Mobile Sensor Network
The goal of this project is to control a swarm of mobile robots to
localize a target. Each robot senses the location of the target (if
the target is within its sensing radius) and communicates its estimate
of the target's location with its neighbors. Together the robots
develop a model of the location of the target and the uncertainty
using the joint information of all the mobile sensors (robots). This
model may be represented by an estimated location and covariance
matrix describing the uncertainty, and the goal is to minimize some
scalar function of the covariance matrix, such as the determinant or
maximum eigenvalue. A key aspect is that the computation must be
distributed: no single robot has access to all of the sensed
information, and robots may only communicate with fixed bandwidth with
neighbors in a communication graph. The approach should also be
robust to robots being added or subtracted.
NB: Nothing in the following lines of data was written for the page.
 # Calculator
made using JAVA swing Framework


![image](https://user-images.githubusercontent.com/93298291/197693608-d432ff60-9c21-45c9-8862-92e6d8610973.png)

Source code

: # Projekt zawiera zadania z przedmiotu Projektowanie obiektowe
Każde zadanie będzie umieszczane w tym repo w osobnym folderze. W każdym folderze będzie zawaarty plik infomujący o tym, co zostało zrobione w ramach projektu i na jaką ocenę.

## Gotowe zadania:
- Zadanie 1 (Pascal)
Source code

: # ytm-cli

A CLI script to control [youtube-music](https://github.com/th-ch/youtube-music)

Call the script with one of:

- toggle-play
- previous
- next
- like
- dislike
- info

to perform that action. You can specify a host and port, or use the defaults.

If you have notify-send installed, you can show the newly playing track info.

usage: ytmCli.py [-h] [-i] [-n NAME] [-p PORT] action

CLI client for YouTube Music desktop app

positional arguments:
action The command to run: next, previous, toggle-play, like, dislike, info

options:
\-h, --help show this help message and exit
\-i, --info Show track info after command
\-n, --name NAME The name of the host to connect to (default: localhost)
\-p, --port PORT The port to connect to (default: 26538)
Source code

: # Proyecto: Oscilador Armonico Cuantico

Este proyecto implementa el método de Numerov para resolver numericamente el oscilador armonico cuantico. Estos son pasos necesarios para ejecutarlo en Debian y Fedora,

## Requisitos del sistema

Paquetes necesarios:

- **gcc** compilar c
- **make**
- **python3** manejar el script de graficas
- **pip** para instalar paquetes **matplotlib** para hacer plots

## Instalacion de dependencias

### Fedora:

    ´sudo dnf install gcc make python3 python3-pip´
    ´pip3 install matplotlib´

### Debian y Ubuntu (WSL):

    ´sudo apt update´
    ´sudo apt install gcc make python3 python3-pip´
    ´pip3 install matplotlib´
Based on the current estimate of the target location, each robot moves to minimize the measure of uncertainty (equivalently, moves to maximize the information expected to be gained by the ongoing sensing operations). The goal of the project is to design the information passing protocol, estimator run by each robot, and control algorithm run by each robot, and show theoretically and through simulation that the system performs well. A starting point for this framework can be found in the formation control algorithm of Freeman, Yang, and Lynch.
Added twists: Estimate the velocity of the target. Make the robot's sensing or motion capabilities anisotropic, to see different behaviors (e.g., the robot might decide to move quickly in some direction rather than slowly in the direction that otherwise yields the most information).
Papers to get started:
R. Freeman, P. Yang, K. M. Lynch, Distributed estimation and control of
swarm formation statistics, American Control Conference 2006.
T. H. Chung, V. Gupta, J. W. Burdick, and R. M. Murray, On a decentralized
active sensing strategy using mobile sensor platforms in a network,
Conference on Decision and Control 2004.
B. Grocholsky, H. Durrant-Whyte, and P. Gibbens, An information-theoretic
approach to decentralized control of multiple autonomous flight vehicles.
R. Olfati-Saber, Distributed Kalman filter with embedded consensus sensors.